School of Computer Science and Engineering, The Hebrew University of Jerusalem, Israel, Edmond J. Safra Campus, Givat Ram, 9190401, Jerusalem, Israel.
Department of Orthopedics, Hadassah University Medical Center, Jerusalem, Israel.
Int J Comput Assist Radiol Surg. 2023 Dec;18(12):2179-2189. doi: 10.1007/s11548-023-02907-0. Epub 2023 Apr 25.
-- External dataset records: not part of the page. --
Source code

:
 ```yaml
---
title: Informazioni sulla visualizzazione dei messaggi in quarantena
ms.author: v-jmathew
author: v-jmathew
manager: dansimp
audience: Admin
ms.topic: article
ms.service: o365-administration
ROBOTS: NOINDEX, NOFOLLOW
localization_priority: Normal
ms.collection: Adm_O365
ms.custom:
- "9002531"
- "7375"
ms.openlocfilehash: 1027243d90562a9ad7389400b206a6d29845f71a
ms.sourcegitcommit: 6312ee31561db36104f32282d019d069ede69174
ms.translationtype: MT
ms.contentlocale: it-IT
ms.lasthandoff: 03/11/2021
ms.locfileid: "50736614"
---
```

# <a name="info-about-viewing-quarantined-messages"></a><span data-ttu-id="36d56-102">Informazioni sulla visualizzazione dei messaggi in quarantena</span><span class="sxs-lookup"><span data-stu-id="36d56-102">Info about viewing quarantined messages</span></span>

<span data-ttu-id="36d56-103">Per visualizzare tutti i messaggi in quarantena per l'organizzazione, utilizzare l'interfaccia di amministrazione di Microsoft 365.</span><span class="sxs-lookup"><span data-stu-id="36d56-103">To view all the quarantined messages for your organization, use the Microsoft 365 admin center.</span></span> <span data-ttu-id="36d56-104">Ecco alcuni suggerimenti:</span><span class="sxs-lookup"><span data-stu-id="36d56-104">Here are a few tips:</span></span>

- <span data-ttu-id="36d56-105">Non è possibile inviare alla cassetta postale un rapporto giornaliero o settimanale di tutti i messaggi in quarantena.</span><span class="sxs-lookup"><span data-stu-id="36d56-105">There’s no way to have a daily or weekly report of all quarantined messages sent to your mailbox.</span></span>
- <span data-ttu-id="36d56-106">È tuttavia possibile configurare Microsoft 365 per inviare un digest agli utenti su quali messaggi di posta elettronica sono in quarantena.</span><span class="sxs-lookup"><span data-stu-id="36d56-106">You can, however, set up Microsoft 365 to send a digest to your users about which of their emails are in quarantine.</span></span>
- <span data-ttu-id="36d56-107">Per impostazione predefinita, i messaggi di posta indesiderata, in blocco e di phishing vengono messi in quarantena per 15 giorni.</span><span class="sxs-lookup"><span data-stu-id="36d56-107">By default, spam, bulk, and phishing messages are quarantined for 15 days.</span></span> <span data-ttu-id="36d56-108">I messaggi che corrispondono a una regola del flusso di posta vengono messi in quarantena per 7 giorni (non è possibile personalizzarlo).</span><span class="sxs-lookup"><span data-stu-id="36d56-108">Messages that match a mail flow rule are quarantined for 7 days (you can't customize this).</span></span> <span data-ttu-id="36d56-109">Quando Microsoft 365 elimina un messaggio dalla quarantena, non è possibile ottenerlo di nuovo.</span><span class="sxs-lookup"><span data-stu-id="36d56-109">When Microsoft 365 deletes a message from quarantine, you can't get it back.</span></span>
Radiographic parameters (RPs) provide objective support for effective decision making in determining clinical treatment of distal radius fractures (DRFs). This paper presents a novel automatic RP computation pipeline for computing the six anatomical RPs associated with DRFs in anteroposterior (AP) and lateral (LAT) forearm radiographs.
The pipeline consists of: (1) segmentation of the distal radius and ulna bones with six 2D Dynamic U-Net deep learning models; (2) landmark points detection and distal radius axis computation from the segmentations with geometric methods; (3) RP computation and generation of a quantitative DRF report and composite AP and LAT radiograph images. This hybrid approach combines the advantages of deep learning and model-based methods.
The pipeline was evaluated on 90 AP and 93 LAT radiographs for which ground truth distal radius and ulna segmentations and RP landmarks were manually obtained by expert clinicians. It achieves an accuracy of 94 and 86% on the AP and LAT RPs, within the observer variability, and an RP measurement difference of 1.4 ± 1.2° for the radial angle, 0.5 ± 0.6 mm for the radial length, 0.9 ± 0.7 mm for the radial shift, 0.7 ± 0.5 mm for the ulnar variance, 2.9 ± 3.3° for the palmar tilt and 1.2 ± 1.0 mm for the dorsal shift.
Our pipeline is the first fully automatic method that accurately and robustly computes the RPs for a wide variety of clinical forearm radiographs from different sources, hand orientations, with and without cast. The computed accurate and reliable RF measurements may support fracture severity assessment and clinical management.
影像学参数(RPs)为有效决策提供客观支持,有助于确定桡骨远端骨折(DRF)的临床治疗方案。本文提出了一种新的自动 RP 计算流程,用于计算前后位(AP)和侧位(LAT)前臂 X 光片中与 DRF 相关的六个解剖学 RP。
该流程包括:(1)使用六个二维动态 U-Net 深度学习模型对桡骨和尺骨进行分割;(2)使用几何方法从分割结果中检测标志点并计算桡骨远端轴线;(3)计算 RP 并生成定量 DRF 报告和复合 AP 和 LAT 射线照片图像。这种混合方法结合了深度学习和基于模型方法的优势。
该流程在 90 张 AP 和 93 张 LAT X 光片上进行了评估,这些 X 光片的桡骨和尺骨分割以及 RP 标志点均由专家临床医生手动获得。在观察者可变性范围内,该流程在 AP 和 LAT RP 上的准确率分别达到 94%和 86%,桡骨角的 RP 测量差值为 1.4±1.2°,桡骨长度为 0.5±0.6mm,桡骨移位为 0.9±0.7mm,尺侧变异为 0.7±0.5mm,掌倾角为 2.9±3.3°,背侧移位为 1.2±1.0mm。
我们的流程是第一个能够从不同来源、不同手位、有或没有石膏的各种临床前臂 X 光片中准确、稳健地计算 RP 的全自动方法。计算出的准确可靠的 RF 测量值可能有助于骨折严重程度评估和临床管理。